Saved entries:
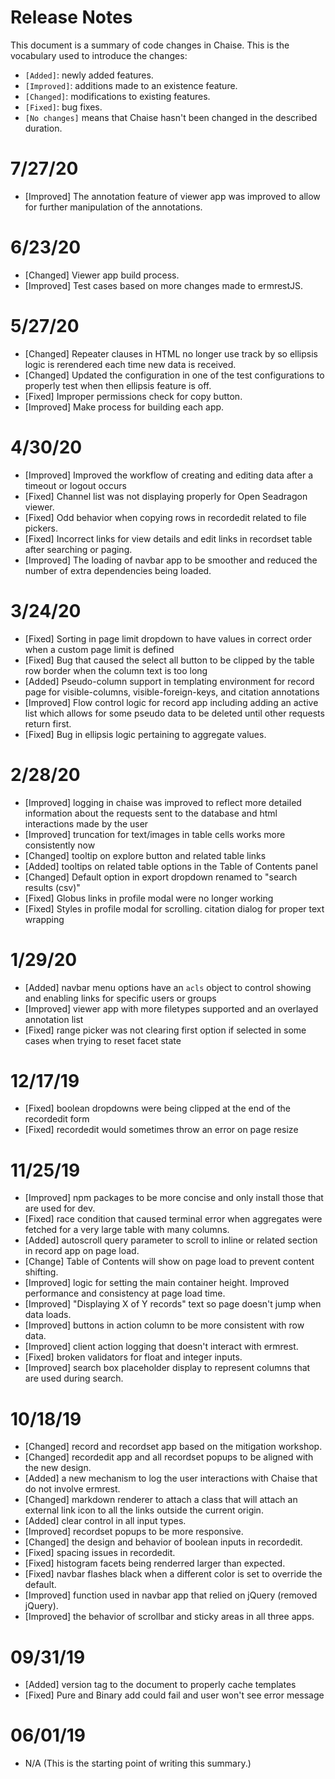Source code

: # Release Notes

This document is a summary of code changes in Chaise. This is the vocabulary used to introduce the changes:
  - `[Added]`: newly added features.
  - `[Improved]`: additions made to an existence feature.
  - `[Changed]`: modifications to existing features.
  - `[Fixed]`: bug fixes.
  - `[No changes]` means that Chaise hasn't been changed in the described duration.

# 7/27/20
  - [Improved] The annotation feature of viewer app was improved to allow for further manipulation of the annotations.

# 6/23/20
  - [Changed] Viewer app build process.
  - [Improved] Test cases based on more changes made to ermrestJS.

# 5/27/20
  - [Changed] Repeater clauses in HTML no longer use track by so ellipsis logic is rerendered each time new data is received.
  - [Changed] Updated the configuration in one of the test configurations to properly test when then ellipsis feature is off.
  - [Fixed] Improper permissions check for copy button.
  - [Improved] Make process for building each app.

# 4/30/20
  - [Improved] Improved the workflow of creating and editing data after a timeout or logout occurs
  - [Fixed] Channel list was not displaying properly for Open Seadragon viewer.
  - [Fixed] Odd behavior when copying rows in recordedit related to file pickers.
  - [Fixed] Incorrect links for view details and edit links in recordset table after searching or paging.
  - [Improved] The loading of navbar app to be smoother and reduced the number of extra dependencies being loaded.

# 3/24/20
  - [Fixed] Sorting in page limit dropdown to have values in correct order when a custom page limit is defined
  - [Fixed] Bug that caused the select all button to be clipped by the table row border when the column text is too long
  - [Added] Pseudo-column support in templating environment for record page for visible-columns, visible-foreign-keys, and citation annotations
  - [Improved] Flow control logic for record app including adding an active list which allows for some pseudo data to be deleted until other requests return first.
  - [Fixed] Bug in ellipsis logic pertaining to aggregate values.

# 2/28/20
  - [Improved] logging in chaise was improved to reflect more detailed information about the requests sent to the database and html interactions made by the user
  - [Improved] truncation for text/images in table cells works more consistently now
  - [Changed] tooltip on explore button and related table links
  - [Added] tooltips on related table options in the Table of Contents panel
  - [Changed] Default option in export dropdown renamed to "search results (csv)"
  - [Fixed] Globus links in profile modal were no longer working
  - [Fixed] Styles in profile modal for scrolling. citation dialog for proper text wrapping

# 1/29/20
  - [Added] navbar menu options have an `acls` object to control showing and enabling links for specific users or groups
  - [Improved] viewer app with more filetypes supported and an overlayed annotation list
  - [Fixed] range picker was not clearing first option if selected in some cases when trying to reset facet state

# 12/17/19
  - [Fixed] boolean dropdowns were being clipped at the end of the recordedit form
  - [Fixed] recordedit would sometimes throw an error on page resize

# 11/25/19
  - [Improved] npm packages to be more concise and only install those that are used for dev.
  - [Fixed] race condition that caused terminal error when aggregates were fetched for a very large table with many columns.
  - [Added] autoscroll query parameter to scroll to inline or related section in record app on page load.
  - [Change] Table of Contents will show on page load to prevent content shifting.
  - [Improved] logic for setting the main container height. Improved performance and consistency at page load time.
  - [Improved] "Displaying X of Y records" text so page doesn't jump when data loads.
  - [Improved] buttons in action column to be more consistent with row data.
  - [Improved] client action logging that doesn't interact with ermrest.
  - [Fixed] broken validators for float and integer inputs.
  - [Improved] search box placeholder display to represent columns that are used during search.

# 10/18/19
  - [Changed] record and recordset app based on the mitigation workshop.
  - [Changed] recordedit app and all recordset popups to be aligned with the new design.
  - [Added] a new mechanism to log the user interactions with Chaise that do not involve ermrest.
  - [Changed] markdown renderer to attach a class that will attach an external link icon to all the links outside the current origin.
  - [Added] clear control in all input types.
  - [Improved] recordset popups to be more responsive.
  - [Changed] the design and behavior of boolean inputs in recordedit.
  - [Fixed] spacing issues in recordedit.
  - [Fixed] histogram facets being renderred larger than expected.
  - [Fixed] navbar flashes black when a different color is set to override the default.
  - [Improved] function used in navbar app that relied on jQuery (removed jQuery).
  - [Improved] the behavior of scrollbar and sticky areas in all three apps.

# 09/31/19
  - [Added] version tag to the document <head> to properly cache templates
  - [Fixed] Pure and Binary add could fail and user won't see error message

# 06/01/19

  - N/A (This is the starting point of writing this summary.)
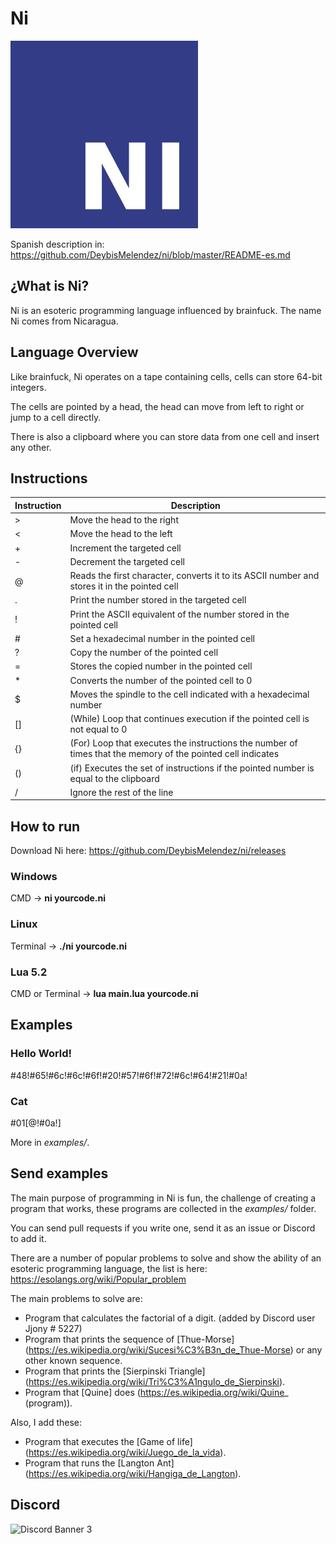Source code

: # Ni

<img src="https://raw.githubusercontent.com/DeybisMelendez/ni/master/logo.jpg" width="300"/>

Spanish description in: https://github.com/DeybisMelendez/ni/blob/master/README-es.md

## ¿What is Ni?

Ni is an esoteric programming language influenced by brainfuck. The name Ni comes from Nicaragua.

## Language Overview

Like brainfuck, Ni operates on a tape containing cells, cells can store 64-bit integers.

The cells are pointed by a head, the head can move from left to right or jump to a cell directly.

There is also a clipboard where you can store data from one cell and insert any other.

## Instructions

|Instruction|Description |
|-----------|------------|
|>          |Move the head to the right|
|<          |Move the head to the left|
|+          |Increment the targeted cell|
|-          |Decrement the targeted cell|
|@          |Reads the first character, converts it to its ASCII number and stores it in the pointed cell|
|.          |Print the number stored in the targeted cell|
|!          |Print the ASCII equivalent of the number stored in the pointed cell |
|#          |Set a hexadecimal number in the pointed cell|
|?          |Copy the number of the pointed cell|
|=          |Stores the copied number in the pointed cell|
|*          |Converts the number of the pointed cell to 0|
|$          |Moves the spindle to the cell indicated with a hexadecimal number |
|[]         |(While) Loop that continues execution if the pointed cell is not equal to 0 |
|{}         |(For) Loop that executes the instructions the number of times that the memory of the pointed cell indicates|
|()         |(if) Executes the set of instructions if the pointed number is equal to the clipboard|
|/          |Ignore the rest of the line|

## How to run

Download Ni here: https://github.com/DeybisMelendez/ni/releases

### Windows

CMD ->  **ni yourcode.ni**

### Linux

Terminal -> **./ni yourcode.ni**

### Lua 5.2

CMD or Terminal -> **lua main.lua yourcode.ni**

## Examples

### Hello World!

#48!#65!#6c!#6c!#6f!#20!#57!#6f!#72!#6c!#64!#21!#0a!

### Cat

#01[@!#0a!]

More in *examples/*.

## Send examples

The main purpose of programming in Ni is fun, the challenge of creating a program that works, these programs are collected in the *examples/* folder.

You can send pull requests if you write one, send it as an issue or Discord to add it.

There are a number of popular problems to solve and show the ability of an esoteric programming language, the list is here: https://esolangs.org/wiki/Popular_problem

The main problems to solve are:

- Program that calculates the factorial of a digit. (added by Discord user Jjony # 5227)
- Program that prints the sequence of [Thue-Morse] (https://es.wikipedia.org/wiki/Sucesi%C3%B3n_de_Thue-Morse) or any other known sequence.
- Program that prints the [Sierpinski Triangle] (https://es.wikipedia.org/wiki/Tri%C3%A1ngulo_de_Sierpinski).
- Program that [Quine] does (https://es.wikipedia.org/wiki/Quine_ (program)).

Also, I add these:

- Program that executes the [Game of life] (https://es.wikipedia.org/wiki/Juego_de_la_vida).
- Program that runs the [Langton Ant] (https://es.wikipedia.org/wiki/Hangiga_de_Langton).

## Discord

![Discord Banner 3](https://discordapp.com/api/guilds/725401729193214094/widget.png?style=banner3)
---
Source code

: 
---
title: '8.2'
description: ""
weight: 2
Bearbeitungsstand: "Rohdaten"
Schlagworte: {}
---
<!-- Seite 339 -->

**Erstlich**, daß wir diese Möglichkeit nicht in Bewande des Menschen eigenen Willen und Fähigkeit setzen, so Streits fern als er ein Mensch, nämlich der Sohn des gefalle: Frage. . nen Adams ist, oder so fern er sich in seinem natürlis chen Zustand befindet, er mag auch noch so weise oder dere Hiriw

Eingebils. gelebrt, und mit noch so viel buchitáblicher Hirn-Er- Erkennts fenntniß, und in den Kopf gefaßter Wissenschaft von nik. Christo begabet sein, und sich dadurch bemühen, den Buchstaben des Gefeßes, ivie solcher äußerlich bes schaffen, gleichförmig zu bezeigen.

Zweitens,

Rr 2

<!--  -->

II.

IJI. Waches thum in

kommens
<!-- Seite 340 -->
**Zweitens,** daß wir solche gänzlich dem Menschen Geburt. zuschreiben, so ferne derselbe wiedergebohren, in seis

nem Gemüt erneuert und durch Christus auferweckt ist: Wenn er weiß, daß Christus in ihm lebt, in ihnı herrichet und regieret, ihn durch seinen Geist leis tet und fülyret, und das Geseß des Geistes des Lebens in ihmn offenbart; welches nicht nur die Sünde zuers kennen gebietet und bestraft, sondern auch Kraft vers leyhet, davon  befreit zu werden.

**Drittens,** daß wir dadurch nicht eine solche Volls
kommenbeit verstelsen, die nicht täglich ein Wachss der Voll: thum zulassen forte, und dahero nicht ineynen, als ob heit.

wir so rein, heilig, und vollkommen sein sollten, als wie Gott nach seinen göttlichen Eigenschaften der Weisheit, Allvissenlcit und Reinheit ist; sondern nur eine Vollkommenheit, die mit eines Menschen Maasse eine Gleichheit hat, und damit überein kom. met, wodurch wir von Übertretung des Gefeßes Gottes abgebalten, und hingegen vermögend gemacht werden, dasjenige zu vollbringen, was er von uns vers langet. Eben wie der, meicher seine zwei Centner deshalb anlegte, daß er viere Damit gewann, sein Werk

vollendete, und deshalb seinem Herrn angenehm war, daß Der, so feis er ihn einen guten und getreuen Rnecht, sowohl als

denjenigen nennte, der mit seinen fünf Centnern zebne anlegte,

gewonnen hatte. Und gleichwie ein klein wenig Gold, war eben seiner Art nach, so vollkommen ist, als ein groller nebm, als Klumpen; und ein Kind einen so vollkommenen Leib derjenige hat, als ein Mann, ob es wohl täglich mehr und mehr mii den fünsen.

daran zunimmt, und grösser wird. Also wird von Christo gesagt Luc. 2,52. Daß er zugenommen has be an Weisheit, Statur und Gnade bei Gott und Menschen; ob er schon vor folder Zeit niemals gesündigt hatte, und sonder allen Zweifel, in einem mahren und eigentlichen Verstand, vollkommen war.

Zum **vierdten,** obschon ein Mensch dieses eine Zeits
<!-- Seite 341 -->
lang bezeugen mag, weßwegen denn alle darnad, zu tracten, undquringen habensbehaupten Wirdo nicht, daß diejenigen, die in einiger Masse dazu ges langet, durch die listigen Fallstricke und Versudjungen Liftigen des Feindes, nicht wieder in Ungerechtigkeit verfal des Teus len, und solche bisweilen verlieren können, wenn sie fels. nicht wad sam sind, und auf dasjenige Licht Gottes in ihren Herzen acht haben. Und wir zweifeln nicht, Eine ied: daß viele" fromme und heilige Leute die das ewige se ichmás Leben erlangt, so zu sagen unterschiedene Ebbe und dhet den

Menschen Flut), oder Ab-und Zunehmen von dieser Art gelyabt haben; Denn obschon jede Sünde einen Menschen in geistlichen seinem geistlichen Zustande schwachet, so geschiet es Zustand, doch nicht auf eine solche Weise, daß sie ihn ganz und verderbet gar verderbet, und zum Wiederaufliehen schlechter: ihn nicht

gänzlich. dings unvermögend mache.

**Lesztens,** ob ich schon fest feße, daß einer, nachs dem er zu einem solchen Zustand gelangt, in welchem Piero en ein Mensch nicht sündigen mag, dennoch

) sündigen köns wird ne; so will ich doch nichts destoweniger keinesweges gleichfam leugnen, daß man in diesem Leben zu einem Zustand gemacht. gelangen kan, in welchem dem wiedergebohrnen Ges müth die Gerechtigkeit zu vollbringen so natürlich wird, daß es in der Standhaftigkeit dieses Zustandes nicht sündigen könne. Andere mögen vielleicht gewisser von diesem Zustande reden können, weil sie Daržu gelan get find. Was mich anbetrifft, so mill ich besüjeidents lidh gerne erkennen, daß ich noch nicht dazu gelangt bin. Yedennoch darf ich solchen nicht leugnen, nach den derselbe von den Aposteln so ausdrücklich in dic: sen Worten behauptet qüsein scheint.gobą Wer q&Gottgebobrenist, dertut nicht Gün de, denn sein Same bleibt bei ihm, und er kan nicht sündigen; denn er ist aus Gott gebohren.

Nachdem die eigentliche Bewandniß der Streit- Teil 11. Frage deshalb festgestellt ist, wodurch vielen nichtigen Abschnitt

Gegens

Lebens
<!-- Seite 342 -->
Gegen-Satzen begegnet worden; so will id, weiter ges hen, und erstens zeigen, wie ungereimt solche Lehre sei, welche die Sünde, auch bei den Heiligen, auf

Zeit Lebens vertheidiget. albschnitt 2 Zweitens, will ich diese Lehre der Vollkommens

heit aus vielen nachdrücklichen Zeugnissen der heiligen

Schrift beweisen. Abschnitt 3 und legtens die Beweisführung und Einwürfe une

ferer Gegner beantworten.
---
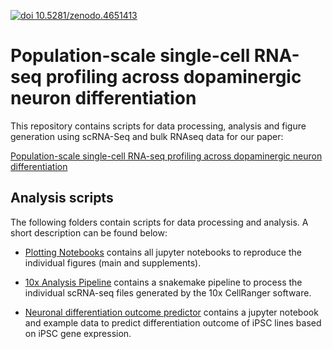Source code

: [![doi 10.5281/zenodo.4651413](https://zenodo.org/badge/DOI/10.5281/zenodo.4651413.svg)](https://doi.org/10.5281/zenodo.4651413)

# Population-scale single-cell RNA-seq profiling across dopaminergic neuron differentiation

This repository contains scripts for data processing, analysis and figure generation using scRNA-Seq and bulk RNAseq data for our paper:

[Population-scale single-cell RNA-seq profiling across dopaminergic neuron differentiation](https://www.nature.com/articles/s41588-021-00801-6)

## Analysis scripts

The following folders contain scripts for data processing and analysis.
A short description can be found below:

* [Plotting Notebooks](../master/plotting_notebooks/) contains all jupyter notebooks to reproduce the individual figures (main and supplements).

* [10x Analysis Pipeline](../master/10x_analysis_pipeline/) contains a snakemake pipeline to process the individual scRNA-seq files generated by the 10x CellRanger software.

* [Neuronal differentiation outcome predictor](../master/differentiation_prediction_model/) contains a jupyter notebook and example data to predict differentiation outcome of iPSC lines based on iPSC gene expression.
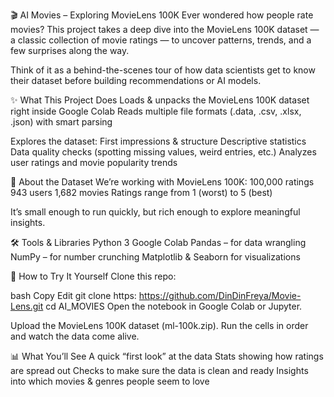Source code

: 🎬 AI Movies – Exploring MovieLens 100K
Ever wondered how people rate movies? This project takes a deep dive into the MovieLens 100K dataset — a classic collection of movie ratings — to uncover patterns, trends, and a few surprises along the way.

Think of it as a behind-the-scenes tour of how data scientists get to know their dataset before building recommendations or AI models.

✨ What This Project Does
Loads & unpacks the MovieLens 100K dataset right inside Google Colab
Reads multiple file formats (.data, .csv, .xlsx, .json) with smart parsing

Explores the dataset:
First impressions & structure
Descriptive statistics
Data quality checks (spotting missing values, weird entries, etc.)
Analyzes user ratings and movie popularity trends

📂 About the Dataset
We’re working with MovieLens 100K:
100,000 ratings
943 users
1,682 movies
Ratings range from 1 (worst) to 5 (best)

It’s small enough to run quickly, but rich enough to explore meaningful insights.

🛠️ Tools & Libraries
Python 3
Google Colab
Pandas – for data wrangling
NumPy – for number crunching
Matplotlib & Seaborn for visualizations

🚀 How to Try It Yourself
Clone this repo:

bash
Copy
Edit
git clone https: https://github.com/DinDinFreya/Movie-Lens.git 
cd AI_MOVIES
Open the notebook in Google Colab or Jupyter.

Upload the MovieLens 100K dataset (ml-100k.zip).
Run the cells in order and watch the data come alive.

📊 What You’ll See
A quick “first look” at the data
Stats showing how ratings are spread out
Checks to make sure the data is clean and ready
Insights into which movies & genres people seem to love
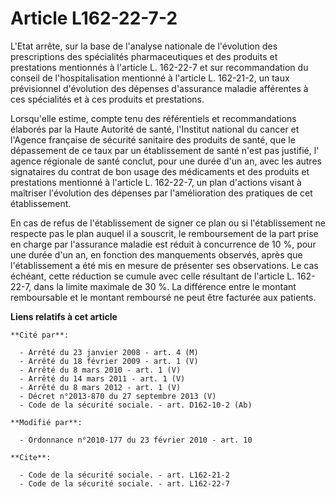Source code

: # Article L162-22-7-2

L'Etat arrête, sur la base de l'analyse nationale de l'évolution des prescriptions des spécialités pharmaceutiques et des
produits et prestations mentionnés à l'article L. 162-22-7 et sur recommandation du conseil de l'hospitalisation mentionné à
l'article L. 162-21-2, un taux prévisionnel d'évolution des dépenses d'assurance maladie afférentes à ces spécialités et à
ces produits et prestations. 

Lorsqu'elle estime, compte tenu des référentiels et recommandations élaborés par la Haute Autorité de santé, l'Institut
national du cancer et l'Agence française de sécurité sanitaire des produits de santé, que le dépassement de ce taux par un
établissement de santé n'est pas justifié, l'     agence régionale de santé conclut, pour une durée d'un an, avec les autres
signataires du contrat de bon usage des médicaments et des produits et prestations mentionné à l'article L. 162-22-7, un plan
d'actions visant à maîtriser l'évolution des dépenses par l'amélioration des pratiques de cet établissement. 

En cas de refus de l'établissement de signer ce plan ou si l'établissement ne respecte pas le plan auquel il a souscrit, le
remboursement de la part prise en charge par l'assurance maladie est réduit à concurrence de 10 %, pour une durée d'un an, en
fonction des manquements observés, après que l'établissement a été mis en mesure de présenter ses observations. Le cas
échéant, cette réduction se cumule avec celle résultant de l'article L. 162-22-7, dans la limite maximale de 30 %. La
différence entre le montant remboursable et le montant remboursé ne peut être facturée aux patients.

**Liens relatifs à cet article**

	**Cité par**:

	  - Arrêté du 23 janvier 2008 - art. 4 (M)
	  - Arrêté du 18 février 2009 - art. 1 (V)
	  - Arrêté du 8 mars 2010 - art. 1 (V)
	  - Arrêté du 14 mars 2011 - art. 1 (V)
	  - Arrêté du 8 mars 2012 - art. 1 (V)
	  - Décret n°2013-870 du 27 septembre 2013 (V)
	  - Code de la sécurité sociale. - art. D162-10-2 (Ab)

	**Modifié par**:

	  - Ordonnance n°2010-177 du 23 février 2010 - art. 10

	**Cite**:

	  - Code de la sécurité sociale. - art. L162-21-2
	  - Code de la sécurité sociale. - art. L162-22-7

Problem statement: Among the records above, only the lines between the line holding "<!-- Seite 340 -->" and the line holding "wiedergebohren, in seis", inclusive, are to be output, exactly as written.

Answer section:
<!-- Seite 340 -->
**Zweitens,** daß wir solche gänzlich dem Menschen Geburt. zuschreiben, so ferne derselbe wiedergebohren, in seis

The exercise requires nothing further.